▸ Your task: Every line of the material below that holds the string "biden" should be copied.

▸ Exercise material:
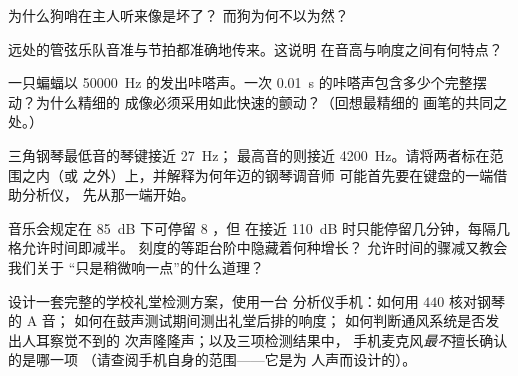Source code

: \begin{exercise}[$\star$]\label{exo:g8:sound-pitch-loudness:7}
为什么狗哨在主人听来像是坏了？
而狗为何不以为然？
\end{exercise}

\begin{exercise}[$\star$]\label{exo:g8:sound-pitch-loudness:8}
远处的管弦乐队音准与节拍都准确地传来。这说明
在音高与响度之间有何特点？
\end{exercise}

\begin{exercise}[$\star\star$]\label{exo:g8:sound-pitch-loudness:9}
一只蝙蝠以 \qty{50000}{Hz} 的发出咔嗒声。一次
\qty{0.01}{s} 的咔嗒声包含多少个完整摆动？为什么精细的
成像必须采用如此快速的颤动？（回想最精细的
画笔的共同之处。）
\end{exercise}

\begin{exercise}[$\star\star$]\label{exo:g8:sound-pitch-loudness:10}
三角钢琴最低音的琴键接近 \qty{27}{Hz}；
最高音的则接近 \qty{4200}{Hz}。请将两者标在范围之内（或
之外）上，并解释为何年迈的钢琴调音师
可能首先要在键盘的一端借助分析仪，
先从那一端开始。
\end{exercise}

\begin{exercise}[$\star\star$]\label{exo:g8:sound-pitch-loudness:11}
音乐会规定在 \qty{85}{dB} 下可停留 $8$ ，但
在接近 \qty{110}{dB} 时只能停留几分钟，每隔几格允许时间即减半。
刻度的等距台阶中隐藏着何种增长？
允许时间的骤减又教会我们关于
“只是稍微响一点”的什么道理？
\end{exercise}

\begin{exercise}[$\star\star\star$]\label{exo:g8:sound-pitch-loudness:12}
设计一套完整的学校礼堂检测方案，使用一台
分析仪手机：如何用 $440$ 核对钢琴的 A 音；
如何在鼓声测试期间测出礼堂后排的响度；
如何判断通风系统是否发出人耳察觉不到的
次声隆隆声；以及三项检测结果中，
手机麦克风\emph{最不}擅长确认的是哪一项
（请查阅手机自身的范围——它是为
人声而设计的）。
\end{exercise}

* * *

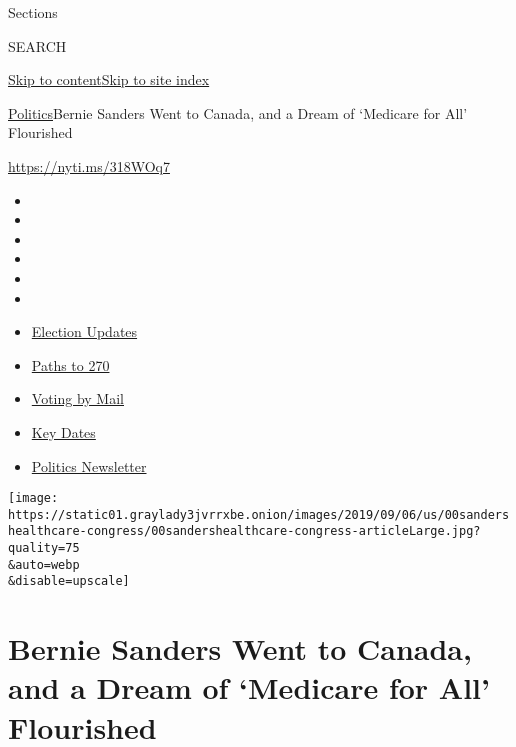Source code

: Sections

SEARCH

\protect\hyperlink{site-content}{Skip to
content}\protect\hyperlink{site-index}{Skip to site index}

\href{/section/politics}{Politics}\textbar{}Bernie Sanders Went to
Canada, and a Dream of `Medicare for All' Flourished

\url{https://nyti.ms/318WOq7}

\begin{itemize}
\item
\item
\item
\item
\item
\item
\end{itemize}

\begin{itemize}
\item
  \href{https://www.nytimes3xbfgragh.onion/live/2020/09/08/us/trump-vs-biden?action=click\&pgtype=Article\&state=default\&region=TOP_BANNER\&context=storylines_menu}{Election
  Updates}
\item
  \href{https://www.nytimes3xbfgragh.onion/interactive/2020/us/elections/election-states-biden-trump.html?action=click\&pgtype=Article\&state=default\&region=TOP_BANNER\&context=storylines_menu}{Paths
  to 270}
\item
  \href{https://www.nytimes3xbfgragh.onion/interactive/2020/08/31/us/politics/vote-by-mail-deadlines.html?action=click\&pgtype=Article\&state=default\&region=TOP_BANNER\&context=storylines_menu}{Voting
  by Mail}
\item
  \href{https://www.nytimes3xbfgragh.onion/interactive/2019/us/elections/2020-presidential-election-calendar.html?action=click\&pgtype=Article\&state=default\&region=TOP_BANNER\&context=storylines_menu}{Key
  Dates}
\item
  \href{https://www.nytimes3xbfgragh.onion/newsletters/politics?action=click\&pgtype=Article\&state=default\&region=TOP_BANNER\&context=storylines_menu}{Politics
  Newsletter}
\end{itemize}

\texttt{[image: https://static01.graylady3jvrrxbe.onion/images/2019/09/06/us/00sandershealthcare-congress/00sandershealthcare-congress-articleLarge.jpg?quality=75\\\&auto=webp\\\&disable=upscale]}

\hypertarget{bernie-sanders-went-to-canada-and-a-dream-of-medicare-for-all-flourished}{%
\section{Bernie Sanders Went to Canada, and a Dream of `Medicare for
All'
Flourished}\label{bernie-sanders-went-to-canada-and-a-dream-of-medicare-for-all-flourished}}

▸ Answer box:
  \href{https://www.nytimes3xbfgragh.onion/live/2020/09/08/us/trump-vs-biden?action=click\&pgtype=Article\&state=default\&region=TOP_BANNER\&context=storylines_menu}{Election
  \href{https://www.nytimes3xbfgragh.onion/interactive/2020/us/elections/election-states-biden-trump.html?action=click\&pgtype=Article\&state=default\&region=TOP_BANNER\&context=storylines_menu}{Paths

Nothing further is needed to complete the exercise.